Большинство людей думало, что это лишь детская вспышка гнева, но на самом деле ребёнок, потерявший контроль, пугал их.
— Правдиво, но я хотела бы, чтобы ты творил и за пределами класса, — напирала я мягко.
— Когда-нибудь, — ответил он, гладя меня по руке.
Его кривая улыбка заставила меня улыбнуться. Разговор о его карьере помог мне отвлечься от своих проблем.
— Хорошо бы, — ответила я.
Улыбка Джареда обогрела, но от меня не ускользнуло то, что его глаза не смеялись. Он был взволнован. Это было хорошо видно.

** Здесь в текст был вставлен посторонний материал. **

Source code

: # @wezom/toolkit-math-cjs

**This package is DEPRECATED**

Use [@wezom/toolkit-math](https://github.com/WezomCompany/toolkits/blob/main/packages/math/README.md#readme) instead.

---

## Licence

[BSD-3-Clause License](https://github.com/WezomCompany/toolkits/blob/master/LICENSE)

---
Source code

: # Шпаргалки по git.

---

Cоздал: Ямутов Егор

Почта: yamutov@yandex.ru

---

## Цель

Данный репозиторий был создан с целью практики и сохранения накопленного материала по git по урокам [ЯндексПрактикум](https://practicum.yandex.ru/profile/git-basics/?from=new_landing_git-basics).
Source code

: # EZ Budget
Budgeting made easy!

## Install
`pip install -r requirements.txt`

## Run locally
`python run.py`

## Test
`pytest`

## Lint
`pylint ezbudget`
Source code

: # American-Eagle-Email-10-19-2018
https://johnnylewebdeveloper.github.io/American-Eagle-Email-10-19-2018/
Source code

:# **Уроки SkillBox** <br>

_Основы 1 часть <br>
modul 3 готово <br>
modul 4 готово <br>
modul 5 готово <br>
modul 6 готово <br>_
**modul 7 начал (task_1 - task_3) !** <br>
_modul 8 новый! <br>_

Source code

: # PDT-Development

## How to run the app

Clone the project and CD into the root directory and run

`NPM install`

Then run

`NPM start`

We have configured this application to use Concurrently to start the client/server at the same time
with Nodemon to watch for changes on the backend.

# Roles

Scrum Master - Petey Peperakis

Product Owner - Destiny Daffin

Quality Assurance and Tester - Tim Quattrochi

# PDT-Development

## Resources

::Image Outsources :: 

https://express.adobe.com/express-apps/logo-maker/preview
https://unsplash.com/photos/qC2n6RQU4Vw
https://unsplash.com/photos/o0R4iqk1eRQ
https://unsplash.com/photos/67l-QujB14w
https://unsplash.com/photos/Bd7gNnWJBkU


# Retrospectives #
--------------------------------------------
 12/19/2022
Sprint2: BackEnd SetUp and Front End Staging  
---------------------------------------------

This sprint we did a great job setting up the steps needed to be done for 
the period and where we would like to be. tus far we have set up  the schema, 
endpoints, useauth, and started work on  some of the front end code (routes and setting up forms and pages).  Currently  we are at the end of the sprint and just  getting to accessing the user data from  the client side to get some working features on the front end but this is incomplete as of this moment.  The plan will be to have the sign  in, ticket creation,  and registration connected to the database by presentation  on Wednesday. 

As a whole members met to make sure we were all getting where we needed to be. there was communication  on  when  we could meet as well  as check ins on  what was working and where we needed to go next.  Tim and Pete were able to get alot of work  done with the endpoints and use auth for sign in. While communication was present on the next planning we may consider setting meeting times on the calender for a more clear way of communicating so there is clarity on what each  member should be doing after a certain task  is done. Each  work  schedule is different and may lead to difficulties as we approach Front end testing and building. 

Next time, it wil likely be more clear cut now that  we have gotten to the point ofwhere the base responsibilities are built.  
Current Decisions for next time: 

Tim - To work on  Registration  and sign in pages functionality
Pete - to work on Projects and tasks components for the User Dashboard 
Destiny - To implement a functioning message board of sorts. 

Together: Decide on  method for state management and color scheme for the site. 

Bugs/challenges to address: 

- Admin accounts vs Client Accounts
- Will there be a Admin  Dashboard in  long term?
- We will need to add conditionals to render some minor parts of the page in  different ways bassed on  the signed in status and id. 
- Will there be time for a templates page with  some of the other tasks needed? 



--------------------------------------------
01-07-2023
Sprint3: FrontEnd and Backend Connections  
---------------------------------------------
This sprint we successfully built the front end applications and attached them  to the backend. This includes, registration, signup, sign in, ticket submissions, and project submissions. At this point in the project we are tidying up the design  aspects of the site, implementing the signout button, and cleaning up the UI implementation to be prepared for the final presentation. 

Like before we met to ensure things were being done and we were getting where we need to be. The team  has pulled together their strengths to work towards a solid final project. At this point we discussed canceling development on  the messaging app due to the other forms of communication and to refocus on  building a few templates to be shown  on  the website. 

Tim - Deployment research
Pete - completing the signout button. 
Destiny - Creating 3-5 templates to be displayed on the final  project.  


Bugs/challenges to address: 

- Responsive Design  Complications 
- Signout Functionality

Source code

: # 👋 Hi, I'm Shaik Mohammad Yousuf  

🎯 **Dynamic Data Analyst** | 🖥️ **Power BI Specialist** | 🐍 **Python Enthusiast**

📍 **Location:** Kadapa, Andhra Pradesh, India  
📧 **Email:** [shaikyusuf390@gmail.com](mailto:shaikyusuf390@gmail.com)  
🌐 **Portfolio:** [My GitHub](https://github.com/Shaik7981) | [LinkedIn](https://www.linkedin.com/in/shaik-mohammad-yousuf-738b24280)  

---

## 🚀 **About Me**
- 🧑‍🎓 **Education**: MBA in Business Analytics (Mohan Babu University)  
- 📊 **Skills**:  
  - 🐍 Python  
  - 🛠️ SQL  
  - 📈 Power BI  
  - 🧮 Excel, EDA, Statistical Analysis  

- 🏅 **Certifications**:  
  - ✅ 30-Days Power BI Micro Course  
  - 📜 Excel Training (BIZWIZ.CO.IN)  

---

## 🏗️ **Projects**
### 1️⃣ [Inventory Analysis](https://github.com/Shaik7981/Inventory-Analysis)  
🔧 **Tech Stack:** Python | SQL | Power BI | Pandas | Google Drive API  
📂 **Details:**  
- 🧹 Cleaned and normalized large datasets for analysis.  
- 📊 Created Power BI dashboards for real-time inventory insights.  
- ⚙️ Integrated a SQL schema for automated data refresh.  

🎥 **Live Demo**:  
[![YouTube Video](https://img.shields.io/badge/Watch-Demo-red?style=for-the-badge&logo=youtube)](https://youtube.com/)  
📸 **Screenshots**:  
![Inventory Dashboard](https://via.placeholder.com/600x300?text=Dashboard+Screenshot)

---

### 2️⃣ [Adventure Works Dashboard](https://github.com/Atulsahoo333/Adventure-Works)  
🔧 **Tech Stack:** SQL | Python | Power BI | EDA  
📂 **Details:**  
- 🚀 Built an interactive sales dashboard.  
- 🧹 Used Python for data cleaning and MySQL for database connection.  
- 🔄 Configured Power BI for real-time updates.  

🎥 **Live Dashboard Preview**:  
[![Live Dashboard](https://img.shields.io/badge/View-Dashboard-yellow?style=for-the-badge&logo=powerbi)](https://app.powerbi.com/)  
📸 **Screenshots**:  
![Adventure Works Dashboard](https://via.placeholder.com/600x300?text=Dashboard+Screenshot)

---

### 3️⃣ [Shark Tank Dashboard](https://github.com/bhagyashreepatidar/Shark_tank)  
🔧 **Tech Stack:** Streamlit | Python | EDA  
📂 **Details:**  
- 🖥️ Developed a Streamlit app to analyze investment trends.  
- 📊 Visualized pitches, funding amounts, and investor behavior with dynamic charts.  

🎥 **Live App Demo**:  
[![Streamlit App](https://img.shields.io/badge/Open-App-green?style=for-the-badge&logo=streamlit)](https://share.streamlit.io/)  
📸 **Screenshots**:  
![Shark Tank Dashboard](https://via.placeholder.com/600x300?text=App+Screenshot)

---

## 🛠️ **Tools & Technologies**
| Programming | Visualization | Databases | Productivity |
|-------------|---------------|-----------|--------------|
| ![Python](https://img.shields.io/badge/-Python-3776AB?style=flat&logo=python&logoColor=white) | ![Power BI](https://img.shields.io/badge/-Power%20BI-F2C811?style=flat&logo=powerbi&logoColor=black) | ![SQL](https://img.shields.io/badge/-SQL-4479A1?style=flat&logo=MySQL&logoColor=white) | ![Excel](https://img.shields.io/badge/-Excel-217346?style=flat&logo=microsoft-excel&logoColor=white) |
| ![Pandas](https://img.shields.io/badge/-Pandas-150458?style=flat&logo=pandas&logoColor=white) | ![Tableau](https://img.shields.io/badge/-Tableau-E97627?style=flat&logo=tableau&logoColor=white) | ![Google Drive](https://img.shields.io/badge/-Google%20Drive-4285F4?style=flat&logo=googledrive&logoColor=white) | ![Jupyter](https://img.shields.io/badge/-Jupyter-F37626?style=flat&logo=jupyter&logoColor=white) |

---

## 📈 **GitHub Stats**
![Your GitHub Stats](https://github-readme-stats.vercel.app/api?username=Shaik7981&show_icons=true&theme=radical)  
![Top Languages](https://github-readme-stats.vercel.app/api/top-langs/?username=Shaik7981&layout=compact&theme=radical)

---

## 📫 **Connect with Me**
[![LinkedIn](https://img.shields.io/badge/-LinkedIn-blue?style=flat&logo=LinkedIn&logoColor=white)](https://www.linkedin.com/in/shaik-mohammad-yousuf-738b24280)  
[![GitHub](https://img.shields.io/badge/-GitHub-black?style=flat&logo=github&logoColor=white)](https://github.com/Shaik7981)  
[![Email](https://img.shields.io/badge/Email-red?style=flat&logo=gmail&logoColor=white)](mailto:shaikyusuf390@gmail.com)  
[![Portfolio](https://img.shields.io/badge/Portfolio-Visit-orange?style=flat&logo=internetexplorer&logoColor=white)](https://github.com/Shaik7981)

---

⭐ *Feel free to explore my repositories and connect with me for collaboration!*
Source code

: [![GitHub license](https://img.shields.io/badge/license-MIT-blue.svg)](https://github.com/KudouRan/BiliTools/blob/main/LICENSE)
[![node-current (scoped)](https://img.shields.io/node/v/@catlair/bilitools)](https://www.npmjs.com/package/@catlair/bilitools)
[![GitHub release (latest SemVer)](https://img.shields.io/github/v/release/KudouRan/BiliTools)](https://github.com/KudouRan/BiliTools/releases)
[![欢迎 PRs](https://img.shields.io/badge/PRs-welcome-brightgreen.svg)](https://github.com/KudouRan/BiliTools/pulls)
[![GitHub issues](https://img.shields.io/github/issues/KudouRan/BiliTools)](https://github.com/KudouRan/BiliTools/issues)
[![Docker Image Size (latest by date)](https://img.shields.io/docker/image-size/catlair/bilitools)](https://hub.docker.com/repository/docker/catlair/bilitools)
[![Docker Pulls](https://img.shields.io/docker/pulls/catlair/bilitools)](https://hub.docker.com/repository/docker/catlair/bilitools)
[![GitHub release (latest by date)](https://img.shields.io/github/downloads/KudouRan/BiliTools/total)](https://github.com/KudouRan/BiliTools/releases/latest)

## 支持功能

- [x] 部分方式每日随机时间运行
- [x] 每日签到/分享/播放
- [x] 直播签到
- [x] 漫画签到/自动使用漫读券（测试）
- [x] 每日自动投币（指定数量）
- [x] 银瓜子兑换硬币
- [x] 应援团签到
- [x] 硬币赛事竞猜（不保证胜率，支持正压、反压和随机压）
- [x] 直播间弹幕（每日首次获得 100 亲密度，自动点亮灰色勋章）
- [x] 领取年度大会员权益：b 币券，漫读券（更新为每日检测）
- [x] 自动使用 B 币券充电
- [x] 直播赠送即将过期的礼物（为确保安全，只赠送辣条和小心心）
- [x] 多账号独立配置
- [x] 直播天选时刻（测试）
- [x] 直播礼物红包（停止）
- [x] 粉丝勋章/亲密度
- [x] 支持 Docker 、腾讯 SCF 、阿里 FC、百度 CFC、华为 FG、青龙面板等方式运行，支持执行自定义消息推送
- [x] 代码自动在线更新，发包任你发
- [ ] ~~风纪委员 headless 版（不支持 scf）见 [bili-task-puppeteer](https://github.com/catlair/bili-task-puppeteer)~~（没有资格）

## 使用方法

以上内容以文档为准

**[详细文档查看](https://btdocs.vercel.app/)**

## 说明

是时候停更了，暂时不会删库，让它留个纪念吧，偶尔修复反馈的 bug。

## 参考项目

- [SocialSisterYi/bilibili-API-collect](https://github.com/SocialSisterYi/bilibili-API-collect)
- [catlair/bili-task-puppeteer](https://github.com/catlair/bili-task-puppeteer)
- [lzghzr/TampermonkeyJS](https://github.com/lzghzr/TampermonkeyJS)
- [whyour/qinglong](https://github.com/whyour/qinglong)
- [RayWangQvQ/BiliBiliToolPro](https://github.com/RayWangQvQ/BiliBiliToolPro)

Меня не должно было шокировать, когда он спросил:
— Итак, ты скажешь мне, что не так?
Но шокировало, я открыла рот как рыба.
— Как ты...
Он легко провёл пальцем под моим глазом.
— Ты много плакала. Больше чем всегда.
— Так и знала, нужно было использовать какое-то средство для макияжа Оливии сегодня, — бранила я себя. Причин лгать Джареду не было. Я выбрала правду.
— Я ушла от Ната вчера.
— Что ты сделала? — воскликнул он.
— Не смотри на меня так, — потребовала я, заставляя его убрать выражение шока с лица.
Мои плечи подались вперёд, а локти расположились на краю стола, возле его бёдер.
— Я больше так не могла. Одиночество душило меня, — я скрестила руки, смотря на пустой монитор компьютера.
— Я горжусь тобой. Знаю, ты любишь Ната, но теперь ты начала думать и о себе, — Джаред раскрыл мои пальцы и взял мою руку в свою.
— Почему все твердят это? Ты, Лив, и моя мама скажет, когда я ей расскажу, — я фыркнула. — Чувствую себя ужасно. Я сделала ему больно. Ушла от него. Сбежала.
Джаред нежно притянул моё лицо, чтобы посмотреть в глаза.
— Маккензи, ты ничего плохого не сделала. Он обижал тебя. Он покинул тебя. И ты не сбежала. Ты впервые подумала о себе. Перестань волноваться за него.
— Легче сказать, чем сделать, — прошептала я.
— Не для тебя.
Я потрясла компьютерной мышкой и она, наконец, ожила, позволяя мне остановиться на расписании дня. Это дало хороший повод выйти из происходящего разговора.
— Похоже, я пробуду здесь целый день. Моя первая встреча в девять пятнадцать, и мне нужно распечатать флэш карты.